** Opening RECORD EXTRACTS block **

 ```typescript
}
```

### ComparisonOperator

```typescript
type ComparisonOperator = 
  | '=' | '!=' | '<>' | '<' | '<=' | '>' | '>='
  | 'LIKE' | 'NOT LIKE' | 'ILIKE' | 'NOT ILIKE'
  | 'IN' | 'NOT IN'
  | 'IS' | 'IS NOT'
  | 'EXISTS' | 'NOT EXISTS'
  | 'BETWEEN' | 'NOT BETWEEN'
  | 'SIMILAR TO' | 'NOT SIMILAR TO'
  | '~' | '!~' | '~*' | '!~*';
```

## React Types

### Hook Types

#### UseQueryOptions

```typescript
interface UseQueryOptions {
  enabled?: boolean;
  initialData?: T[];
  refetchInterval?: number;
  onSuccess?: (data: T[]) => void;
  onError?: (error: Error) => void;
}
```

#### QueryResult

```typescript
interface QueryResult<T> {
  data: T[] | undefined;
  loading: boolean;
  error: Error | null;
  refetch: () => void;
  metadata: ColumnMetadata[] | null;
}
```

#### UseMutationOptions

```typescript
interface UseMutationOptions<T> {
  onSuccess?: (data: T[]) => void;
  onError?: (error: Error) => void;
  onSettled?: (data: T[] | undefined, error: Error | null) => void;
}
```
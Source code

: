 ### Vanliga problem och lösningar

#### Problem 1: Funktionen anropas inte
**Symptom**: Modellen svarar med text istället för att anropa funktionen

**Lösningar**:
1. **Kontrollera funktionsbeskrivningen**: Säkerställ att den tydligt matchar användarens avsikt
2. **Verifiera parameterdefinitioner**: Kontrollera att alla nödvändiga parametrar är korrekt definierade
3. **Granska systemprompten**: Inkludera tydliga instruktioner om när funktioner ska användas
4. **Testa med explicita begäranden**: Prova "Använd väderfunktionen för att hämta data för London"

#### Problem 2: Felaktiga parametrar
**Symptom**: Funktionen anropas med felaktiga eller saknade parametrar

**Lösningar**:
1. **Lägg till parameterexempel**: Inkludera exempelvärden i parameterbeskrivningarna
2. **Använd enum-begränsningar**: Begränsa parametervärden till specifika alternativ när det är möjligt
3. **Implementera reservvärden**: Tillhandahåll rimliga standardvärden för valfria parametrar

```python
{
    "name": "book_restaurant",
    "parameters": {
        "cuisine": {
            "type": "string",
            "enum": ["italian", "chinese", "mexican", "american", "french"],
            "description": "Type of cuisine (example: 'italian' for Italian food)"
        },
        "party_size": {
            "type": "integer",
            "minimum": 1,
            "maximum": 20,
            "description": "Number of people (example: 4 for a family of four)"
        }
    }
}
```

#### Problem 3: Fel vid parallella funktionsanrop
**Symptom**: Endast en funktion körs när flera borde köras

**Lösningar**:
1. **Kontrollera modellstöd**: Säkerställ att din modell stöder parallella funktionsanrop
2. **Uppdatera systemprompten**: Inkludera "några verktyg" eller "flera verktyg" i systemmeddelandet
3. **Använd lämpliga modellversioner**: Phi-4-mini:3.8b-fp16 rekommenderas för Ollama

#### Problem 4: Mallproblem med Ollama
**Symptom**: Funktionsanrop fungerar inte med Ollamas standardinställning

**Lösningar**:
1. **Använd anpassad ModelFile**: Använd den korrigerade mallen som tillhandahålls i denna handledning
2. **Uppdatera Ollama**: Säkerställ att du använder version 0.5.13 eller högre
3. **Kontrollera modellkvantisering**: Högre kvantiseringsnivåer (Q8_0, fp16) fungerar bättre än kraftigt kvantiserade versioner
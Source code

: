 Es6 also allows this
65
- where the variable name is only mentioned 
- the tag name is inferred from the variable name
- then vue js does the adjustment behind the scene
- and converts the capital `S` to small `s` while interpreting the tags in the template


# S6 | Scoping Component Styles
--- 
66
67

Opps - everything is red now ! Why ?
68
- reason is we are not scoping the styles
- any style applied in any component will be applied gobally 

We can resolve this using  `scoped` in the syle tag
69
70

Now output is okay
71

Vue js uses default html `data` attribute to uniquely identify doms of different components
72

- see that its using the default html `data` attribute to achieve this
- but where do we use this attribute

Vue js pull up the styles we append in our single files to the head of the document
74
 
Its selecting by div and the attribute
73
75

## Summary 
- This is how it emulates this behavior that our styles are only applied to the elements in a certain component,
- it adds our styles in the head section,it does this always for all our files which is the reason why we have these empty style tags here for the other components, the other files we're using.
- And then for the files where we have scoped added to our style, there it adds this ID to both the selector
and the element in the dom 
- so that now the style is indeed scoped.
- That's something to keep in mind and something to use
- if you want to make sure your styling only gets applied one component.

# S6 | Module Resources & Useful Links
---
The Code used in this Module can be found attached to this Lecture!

** Closing RECORD EXTRACTS block **

■ TASK REQUIREMENTS:
Every line of the data is to be retyped without alteration.

■ FINAL ANSWER:
 ```typescript
}
```

### ComparisonOperator

```typescript
type ComparisonOperator = 
  | '=' | '!=' | '<>' | '<' | '<=' | '>' | '>='
  | 'LIKE' | 'NOT LIKE' | 'ILIKE' | 'NOT ILIKE'
  | 'IN' | 'NOT IN'
  | 'IS' | 'IS NOT'
  | 'EXISTS' | 'NOT EXISTS'
  | 'BETWEEN' | 'NOT BETWEEN'
  | 'SIMILAR TO' | 'NOT SIMILAR TO'
  | '~' | '!~' | '~*' | '!~*';
```

## React Types

### Hook Types

#### UseQueryOptions

```typescript
interface UseQueryOptions {
  enabled?: boolean;
  initialData?: T[];
  refetchInterval?: number;
  onSuccess?: (data: T[]) => void;
  onError?: (error: Error) => void;
}
```

#### QueryResult

```typescript
interface QueryResult<T> {
  data: T[] | undefined;
  loading: boolean;
  error: Error | null;
  refetch: () => void;
  metadata: ColumnMetadata[] | null;
}
```

#### UseMutationOptions

```typescript
interface UseMutationOptions<T> {
  onSuccess?: (data: T[]) => void;
  onError?: (error: Error) => void;
  onSettled?: (data: T[] | undefined, error: Error | null) => void;
}
```
Source code

: ### Vanliga problem och lösningar

#### Problem 1: Funktionen anropas inte
**Symptom**: Modellen svarar med text istället för att anropa funktionen

**Lösningar**:
1. **Kontrollera funktionsbeskrivningen**: Säkerställ att den tydligt matchar användarens avsikt
2. **Verifiera parameterdefinitioner**: Kontrollera att alla nödvändiga parametrar är korrekt definierade
3. **Granska systemprompten**: Inkludera tydliga instruktioner om när funktioner ska användas
4. **Testa med explicita begäranden**: Prova "Använd väderfunktionen för att hämta data för London"

#### Problem 2: Felaktiga parametrar
**Symptom**: Funktionen anropas med felaktiga eller saknade parametrar

**Lösningar**:
1. **Lägg till parameterexempel**: Inkludera exempelvärden i parameterbeskrivningarna
2. **Använd enum-begränsningar**: Begränsa parametervärden till specifika alternativ när det är möjligt
3. **Implementera reservvärden**: Tillhandahåll rimliga standardvärden för valfria parametrar

```python
{
    "name": "book_restaurant",
    "parameters": {
        "cuisine": {
            "type": "string",
            "enum": ["italian", "chinese", "mexican", "american", "french"],
            "description": "Type of cuisine (example: 'italian' for Italian food)"
        },
        "party_size": {
            "type": "integer",
            "minimum": 1,
            "maximum": 20,
            "description": "Number of people (example: 4 for a family of four)"
        }
    }
}
```

#### Problem 3: Fel vid parallella funktionsanrop
**Symptom**: Endast en funktion körs när flera borde köras

**Lösningar**:
1. **Kontrollera modellstöd**: Säkerställ att din modell stöder parallella funktionsanrop
2. **Uppdatera systemprompten**: Inkludera "några verktyg" eller "flera verktyg" i systemmeddelandet
3. **Använd lämpliga modellversioner**: Phi-4-mini:3.8b-fp16 rekommenderas för Ollama

#### Problem 4: Mallproblem med Ollama
**Symptom**: Funktionsanrop fungerar inte med Ollamas standardinställning

**Lösningar**:
1. **Använd anpassad ModelFile**: Använd den korrigerade mallen som tillhandahålls i denna handledning
2. **Uppdatera Ollama**: Säkerställ att du använder version 0.5.13 eller högre
3. **Kontrollera modellkvantisering**: Högre kvantiseringsnivåer (Q8_0, fp16) fungerar bättre än kraftigt kvantiserade versioner
Source code

: Es6 also allows this
65
- where the variable name is only mentioned 
- the tag name is inferred from the variable name
- then vue js does the adjustment behind the scene
- and converts the capital `S` to small `s` while interpreting the tags in the template


# S6 | Scoping Component Styles
--- 
66
67

Opps - everything is red now ! Why ?
68
- reason is we are not scoping the styles
- any style applied in any component will be applied gobally 

We can resolve this using  `scoped` in the syle tag
69
70

Now output is okay
71

Vue js uses default html `data` attribute to uniquely identify doms of different components
72

- see that its using the default html `data` attribute to achieve this
- but where do we use this attribute

Vue js pull up the styles we append in our single files to the head of the document
74
 
Its selecting by div and the attribute
73
75

## Summary 
- This is how it emulates this behavior that our styles are only applied to the elements in a certain component,
- it adds our styles in the head section,it does this always for all our files which is the reason why we have these empty style tags here for the other components, the other files we're using.
- And then for the files where we have scoped added to our style, there it adds this ID to both the selector
and the element in the dom 
- so that now the style is indeed scoped.
- That's something to keep in mind and something to use
- if you want to make sure your styling only gets applied one component.

# S6 | Module Resources & Useful Links
---
The Code used in this Module can be found attached to this Lecture!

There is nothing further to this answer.